# Help Me Modify My PFS



## Arber (Mar 30, 2013)

So I have been working on this Brazilian cherry PFS but I don't know what next step to take with this slingshot. This is my slingshot.


----------



## PorkChopSling (Jan 17, 2013)

Well, it looks fine, and will do the job. Everything else is just your preferences on how you want it to look. I mean you could round the handle more or not, you could sand it down until it is smooth as butter, you coat it with oil or BLO or tung oil or give it a CA finish. There are a ton of choices and they are all for you to make. Good luck!!


----------



## One Shot-Corey (Nov 17, 2012)

:yeahthat:


----------



## Arber (Mar 30, 2013)

Thank You :king:


----------



## projector101 (Aug 19, 2013)

Maybe drill a hole in the handle for a paracord wristbrace/lanyard. I dothat on all my naturals.


----------



## Arber (Mar 30, 2013)

projector101 said:


> Maybe drill a hole in the handle for a paracord wristbrace/lanyard. I dothat on all my naturals.
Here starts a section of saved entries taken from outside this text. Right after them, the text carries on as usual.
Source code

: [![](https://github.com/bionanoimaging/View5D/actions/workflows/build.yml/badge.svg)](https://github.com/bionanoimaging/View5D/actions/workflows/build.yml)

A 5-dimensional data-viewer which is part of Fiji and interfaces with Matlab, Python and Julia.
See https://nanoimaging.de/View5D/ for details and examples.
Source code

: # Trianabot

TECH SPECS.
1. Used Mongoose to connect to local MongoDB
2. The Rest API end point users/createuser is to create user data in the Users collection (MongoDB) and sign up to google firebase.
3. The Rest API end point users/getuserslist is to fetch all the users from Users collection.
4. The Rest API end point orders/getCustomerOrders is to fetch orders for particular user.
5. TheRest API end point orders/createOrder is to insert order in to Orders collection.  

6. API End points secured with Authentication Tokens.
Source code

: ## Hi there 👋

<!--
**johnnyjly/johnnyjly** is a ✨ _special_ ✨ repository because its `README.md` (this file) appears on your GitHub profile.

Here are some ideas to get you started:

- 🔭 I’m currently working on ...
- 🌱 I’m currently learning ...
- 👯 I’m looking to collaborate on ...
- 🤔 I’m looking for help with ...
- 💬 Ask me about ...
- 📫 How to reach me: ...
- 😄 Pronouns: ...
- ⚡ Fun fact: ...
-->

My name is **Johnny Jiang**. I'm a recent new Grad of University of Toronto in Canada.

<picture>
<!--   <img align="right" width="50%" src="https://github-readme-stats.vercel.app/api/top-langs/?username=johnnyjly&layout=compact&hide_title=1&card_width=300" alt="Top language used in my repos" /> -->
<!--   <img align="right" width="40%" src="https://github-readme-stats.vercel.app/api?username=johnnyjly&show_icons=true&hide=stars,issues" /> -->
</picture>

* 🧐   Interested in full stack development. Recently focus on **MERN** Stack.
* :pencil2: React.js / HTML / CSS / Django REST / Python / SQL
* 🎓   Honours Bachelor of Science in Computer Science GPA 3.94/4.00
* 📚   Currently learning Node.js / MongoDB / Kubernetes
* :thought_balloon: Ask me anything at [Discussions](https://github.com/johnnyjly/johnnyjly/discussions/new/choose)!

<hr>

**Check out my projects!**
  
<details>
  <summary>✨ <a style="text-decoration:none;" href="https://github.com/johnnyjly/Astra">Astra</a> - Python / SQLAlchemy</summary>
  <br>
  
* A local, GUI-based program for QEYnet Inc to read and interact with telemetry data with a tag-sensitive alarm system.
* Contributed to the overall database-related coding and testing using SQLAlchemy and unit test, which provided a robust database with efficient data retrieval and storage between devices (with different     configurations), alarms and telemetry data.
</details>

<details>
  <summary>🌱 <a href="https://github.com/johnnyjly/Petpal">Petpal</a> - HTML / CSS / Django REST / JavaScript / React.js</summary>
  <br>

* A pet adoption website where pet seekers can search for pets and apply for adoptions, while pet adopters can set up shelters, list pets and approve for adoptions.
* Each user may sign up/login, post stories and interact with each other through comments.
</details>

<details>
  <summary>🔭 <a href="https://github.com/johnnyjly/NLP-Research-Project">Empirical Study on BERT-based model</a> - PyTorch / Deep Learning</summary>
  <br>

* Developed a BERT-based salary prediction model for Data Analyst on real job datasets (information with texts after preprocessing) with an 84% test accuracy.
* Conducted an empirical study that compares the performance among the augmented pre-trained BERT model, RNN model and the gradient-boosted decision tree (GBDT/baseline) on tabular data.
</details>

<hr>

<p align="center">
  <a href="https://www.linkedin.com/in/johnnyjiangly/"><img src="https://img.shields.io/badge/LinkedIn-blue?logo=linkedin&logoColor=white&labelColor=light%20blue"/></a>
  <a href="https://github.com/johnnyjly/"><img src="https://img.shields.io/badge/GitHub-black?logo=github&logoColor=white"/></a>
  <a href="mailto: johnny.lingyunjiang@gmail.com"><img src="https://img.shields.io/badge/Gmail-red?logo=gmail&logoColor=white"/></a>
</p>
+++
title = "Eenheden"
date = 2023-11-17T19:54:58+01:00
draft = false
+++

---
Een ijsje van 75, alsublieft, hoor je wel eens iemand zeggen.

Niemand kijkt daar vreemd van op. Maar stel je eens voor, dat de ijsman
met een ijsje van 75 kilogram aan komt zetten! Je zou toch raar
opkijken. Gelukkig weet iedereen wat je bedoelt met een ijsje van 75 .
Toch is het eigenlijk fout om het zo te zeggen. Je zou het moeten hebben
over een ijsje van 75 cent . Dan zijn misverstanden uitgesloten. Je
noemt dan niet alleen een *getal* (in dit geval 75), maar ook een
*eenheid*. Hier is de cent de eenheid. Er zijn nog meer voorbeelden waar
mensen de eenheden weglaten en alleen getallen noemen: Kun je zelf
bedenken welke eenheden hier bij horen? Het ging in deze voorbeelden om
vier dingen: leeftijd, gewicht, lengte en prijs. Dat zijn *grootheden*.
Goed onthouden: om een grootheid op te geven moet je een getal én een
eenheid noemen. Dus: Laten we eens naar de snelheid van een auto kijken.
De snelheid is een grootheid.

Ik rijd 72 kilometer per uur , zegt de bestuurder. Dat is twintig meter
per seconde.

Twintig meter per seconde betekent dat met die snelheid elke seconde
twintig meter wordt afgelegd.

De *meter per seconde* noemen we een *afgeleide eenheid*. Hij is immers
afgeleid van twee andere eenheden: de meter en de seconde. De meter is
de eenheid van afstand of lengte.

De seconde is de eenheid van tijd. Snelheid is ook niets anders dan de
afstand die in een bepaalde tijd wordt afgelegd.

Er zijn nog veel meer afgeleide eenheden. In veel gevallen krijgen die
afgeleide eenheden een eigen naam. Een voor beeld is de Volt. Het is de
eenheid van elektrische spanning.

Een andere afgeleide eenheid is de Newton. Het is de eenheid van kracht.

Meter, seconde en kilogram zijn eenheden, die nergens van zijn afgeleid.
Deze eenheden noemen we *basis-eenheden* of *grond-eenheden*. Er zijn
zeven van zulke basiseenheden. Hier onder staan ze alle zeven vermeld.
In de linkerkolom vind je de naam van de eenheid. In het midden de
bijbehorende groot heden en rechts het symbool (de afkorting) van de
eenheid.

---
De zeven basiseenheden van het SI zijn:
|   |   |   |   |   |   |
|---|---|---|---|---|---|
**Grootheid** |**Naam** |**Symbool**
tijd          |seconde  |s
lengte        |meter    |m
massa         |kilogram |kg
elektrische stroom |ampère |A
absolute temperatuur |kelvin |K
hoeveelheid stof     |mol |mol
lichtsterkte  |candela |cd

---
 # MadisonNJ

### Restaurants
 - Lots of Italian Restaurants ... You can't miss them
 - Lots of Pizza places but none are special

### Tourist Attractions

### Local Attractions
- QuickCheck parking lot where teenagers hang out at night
I have had very bad expieriences with drilling holes into my slingshots.


----------



## projector101 (Aug 19, 2013)

I get that. I ruined one of my forks by slippinng the drill and breaking the handle.


----------



## Imperial (Feb 9, 2011)

have you taken a look at some pfs pics in the gallery? maybe you'll get some inspiration from one of the many pics.


----------



## Arber (Mar 30, 2013)

Actually, I haven't taken a look at the other PFSs in the gallery. Thanks for the idea.


----------